Estimated read time: 5-6 minutes
INDIANAPOLIS — Donovan Edwards' quick-hitting sprints changed everything for No. 2 Michigan. Again.
Now they're hoping it propels them toward another championship.
Edwards ran for 185 yards and a touchdown, J.J. McCarthy threw for three scores and Michigan beat Purdue 43-22 on Saturday night in the Big Ten championship game for its second straight conference title and a likely No. 2 playoff seed.
College football's winningest program has the first 13-win season in school history. Two more victories would give the Wolverines (13-0, No. 2 CFP) their first national championship since 1997 — even without Heisman Trophy candidate Blake Corum because of a season-ending left knee injury.
"He's the best running back in college football and he deserves the Heisman. If he hadn't gotten hurt, he would have easily won the Heisman so this is for Blake Corum," Edwards said after being named the game MVP. "I think it's kind of self-explanatory what our goals are. I believe we've talked about them all year I don't think much more needs to be said."
Those goals appeared to be in jeopardy just last week when Corum managed to play just one series against rival Ohio State.
But Edwards [stole the show, shredding the Buckeyes for 216 yards and two scores](
Edwards broke open this game with a 60-yard on the first play of the second half to set up one score. He added a 27-yard TD sprint on Michigan's next series to make it 28-13 and Purdue (8-5) never recovered from the seven-play onslaught after trailing 14-13 at halftime.
"They didn't panic when the game was close in the third quarter," Boilermakers coach Jeff Brohm said. "They came out, ran the ball and imposed their will."
While Edwards was the ringleader, he had plenty of help.
McCarthy was 11 of 17 with 161 yards. Kalel Mullings scored twice on short runs and Ronnie Bell caught five passes for 67 yards and one TD.
But even they knew the difference Saturday was Edwards.
"You put anyone back there, they're going to get yards," McCarthy said. "But Donovan is a special back, a special guy and I'm glad he's on our side."
Purdue quarterback Aidan O'Connell and receiver Charlie Jones helped the Boilermakers make it interesting for a while.
O'Connell was 32 of 47 with 366 yards and two interceptions after missing some practice time early this week to mourn the death of his oldest brother.
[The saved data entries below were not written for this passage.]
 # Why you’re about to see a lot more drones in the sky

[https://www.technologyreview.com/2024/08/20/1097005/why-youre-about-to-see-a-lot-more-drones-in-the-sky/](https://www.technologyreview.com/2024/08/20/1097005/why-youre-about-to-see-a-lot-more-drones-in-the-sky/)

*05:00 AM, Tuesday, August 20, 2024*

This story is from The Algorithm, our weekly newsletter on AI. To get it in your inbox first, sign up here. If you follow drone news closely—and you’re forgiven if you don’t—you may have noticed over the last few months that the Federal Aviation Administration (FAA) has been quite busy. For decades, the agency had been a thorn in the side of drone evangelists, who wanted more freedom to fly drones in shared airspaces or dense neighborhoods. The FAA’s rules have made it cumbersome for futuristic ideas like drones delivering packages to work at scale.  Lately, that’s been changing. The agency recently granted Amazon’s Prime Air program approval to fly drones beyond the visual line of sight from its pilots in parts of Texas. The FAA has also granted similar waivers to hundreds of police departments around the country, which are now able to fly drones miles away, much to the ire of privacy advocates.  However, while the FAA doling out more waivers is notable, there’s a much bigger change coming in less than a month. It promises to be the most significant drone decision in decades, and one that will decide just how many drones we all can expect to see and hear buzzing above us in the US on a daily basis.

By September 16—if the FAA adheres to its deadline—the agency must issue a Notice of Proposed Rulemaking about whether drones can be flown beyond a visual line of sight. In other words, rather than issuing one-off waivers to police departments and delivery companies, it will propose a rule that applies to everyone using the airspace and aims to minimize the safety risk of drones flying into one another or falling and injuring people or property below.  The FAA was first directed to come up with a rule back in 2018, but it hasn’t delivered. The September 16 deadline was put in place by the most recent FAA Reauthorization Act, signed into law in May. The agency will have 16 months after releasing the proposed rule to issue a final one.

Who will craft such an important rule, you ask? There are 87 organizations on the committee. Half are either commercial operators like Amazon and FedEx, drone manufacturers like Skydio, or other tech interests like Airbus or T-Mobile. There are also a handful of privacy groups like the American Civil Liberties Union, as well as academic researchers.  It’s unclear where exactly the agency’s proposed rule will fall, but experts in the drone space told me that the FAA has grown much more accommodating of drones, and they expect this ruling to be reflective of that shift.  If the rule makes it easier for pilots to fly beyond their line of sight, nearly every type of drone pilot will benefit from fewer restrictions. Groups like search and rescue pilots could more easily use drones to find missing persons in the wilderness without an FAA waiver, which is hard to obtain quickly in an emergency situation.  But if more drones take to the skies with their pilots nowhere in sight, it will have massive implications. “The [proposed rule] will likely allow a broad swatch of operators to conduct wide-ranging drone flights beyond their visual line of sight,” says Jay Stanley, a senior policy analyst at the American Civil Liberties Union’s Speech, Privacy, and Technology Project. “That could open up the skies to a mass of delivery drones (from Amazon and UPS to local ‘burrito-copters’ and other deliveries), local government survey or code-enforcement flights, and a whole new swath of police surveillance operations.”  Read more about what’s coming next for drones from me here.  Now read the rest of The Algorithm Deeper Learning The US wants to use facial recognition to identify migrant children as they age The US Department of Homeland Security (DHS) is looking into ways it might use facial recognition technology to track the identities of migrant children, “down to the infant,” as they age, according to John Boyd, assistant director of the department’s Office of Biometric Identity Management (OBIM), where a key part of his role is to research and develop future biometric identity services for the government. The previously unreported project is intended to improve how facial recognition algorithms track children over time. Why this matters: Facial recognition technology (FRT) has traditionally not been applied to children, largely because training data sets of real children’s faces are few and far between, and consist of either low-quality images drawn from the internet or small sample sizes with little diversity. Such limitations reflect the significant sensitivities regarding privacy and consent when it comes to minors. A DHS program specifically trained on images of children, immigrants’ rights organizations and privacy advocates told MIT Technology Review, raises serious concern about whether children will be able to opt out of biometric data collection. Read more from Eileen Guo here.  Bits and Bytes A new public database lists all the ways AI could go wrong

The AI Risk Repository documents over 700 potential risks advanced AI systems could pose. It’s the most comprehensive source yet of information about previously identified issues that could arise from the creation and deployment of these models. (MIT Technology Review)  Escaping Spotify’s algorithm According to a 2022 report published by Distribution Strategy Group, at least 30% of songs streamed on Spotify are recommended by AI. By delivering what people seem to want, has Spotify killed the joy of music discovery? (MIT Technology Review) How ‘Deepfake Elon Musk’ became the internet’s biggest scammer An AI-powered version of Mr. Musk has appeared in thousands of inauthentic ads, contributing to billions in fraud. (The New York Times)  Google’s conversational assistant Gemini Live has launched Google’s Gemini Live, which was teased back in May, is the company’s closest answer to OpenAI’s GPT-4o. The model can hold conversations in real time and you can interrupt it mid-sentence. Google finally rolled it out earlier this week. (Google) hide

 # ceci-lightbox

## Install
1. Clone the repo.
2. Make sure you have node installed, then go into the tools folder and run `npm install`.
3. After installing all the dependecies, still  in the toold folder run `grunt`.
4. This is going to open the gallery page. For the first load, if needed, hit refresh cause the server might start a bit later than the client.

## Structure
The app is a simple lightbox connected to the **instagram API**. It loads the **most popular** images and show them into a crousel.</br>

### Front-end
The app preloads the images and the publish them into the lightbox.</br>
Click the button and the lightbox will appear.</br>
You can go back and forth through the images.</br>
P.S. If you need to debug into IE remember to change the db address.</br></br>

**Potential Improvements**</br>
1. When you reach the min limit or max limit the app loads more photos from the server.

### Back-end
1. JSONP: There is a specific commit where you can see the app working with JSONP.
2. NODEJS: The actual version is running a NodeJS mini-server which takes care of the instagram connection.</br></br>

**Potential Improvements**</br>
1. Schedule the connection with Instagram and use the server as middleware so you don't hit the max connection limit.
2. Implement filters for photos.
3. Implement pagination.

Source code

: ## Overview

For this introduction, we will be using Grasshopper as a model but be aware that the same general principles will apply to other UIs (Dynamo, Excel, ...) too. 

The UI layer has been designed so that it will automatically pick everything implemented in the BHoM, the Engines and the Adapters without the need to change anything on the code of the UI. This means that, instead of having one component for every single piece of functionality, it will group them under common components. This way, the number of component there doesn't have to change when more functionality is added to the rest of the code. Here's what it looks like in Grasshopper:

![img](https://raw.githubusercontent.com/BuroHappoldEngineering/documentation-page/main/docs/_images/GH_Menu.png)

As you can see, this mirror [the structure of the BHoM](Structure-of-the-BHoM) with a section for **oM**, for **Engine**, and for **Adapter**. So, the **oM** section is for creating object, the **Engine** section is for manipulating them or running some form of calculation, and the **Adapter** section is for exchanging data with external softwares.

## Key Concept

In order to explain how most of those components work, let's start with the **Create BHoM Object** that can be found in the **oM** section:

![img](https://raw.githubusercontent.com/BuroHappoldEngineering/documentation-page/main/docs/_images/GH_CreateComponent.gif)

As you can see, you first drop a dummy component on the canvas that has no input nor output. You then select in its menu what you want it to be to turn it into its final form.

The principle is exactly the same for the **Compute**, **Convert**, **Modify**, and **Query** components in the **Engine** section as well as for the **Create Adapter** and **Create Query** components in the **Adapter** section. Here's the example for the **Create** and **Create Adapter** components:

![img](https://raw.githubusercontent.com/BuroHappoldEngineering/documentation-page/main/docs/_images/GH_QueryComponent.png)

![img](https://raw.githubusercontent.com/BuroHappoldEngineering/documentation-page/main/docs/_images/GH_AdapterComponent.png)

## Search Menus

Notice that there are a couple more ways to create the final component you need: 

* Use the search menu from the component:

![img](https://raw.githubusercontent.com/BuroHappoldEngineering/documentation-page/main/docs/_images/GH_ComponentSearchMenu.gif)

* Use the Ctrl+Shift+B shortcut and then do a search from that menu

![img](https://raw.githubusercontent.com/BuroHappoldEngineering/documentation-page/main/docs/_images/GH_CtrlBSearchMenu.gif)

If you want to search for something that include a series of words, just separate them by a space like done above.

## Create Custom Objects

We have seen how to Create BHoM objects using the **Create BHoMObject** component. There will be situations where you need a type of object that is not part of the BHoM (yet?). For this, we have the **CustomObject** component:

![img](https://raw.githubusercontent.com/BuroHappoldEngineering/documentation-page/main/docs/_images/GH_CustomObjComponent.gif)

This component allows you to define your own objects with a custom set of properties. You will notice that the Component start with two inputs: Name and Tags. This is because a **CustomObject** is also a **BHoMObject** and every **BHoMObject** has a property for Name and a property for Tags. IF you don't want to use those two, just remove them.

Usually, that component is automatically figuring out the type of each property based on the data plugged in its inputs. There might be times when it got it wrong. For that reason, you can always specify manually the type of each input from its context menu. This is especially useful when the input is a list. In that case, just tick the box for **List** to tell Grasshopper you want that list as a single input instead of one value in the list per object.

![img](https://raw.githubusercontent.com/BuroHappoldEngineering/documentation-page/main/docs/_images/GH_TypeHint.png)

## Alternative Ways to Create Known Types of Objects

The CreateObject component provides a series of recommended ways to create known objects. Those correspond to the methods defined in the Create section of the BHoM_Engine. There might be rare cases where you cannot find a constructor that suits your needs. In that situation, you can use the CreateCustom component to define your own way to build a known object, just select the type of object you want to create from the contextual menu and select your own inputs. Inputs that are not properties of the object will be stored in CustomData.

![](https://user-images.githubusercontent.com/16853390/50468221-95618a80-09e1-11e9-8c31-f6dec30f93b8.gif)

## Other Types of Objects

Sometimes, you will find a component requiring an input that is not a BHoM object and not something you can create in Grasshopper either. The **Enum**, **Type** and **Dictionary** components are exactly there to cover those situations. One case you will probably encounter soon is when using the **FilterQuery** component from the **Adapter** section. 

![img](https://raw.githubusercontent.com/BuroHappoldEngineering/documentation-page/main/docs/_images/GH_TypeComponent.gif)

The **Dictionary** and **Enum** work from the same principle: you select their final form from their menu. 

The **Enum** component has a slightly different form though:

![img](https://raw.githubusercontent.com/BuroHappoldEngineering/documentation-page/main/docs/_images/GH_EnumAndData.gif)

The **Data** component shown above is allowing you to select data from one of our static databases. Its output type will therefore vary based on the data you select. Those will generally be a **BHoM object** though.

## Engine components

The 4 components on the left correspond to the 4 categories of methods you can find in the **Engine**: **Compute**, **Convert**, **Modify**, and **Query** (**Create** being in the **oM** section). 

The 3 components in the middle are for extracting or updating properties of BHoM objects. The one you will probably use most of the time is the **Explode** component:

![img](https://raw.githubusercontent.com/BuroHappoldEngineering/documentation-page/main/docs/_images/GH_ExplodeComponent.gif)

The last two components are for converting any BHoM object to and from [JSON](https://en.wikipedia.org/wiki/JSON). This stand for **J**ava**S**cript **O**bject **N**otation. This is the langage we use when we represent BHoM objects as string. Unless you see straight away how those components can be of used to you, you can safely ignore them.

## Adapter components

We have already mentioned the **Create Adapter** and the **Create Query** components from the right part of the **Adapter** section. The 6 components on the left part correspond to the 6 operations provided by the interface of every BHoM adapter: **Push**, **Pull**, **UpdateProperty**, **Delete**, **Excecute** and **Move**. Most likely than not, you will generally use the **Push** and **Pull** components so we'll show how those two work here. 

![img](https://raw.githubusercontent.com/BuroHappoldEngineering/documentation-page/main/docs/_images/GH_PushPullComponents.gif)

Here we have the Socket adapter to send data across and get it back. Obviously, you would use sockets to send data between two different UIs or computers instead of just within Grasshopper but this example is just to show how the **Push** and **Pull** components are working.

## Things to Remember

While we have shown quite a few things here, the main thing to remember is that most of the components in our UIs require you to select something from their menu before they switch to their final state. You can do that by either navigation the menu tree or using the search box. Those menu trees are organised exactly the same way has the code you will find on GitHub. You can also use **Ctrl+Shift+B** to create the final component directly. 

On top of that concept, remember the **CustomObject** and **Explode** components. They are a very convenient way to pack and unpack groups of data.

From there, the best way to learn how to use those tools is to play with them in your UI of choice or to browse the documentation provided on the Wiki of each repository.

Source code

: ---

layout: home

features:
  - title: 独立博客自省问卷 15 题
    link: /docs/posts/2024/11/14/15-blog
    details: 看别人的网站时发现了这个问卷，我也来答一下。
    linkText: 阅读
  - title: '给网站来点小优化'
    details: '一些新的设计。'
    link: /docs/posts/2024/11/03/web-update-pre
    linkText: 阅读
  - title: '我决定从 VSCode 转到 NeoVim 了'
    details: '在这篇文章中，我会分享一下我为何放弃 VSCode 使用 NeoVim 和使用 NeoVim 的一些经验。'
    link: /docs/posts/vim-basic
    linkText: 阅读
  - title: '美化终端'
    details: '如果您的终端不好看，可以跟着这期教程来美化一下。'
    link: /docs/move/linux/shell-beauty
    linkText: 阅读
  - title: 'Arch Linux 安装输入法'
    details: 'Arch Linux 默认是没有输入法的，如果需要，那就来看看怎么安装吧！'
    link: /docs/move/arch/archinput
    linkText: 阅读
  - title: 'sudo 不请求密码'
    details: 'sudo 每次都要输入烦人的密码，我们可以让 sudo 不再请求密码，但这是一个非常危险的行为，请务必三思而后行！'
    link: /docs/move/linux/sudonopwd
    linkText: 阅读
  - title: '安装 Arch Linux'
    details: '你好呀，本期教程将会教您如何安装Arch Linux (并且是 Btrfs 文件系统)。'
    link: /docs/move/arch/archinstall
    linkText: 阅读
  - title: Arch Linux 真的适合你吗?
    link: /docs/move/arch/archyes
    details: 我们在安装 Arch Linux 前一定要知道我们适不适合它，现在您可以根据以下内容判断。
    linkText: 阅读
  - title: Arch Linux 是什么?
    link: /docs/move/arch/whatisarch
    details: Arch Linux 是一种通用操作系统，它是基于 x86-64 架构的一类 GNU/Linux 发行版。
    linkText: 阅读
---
Jones, who lost to Michigan in last year's game while playing for Iowa, had 13 receptions for 162 yards.
It just wasn't enough.
"We were going to have to play a near-perfect game to win," O'Connell said. "We turned the ball over and didn't score (enough) touchdowns."
Michigan showed no signs of a hangover after last week's rout over the Buckeyes, taking a 7-0 lead on its opening possession with a 25-yard TD pass from J.J. McCarthy to Colston Loveland.
Purdue answered with Devin Mockobee's 1-yard scoring run to tie the score then took the lead on Mitchell Fineran's 33-yard field goal.
Michigan retook the lead on McCarthy's 7-yard TD pass to Luke Schoonmaker and Edwards helped them put it away while holding the Boilermakers to just three second-half field goals.
Purdue: The Boilermakers' magical season ended with a solid showing in the championship game where they played better than most expected. Still, they won the Big Ten's wild, wild West, both trophy games and should be bound for a warm-weather bowl game.
Michigan: Yes, the Wolverines may have already locked up a top-two seed thanks to losses by Southern Cal and TCU. Michigan now has back-to-back conference crowns for the first time since 2003-04 though the hard part remains — ending its national title drought.
DIALING UP TRICKERY
Brohm played one season in the now defunct XFL and has acknowledged that experience helped him understand how to inject personality and creativity into play-calling. It was on full display Saturday.
A surprise end around set up Purdue's first score, a fake punt helped keep its second scoring drive alive and then Mockobee sprinted 25 yards on a fake flea-flicker in the third quarter.
O'Connell said this week and last were difficult for himself and his family and though he played almost flawlessly in the Boilermakers victory over rival Indiana last week, he acknowledged football was hardly his primary thought.
"It's been very difficult, as you would imagine. You know, when you first hear of news like that, it's shock and denial and just a lot of emotions," O'Connell said. "I felt a lot better this week than last week, but it's been a little crazy. It's going to be good to get some time to relax and spend some more time with my family, hopefully."
The sixth-year quarterback, a former walk-on turned two-time all-conference selection, said he's hoping to get some rest and spend time with his family before the bowl game.
Purdue: Will find out its bowl game, destination and opponent Sunday.
Michigan: Waiting to see where its headed and who it will face in the national semifinals.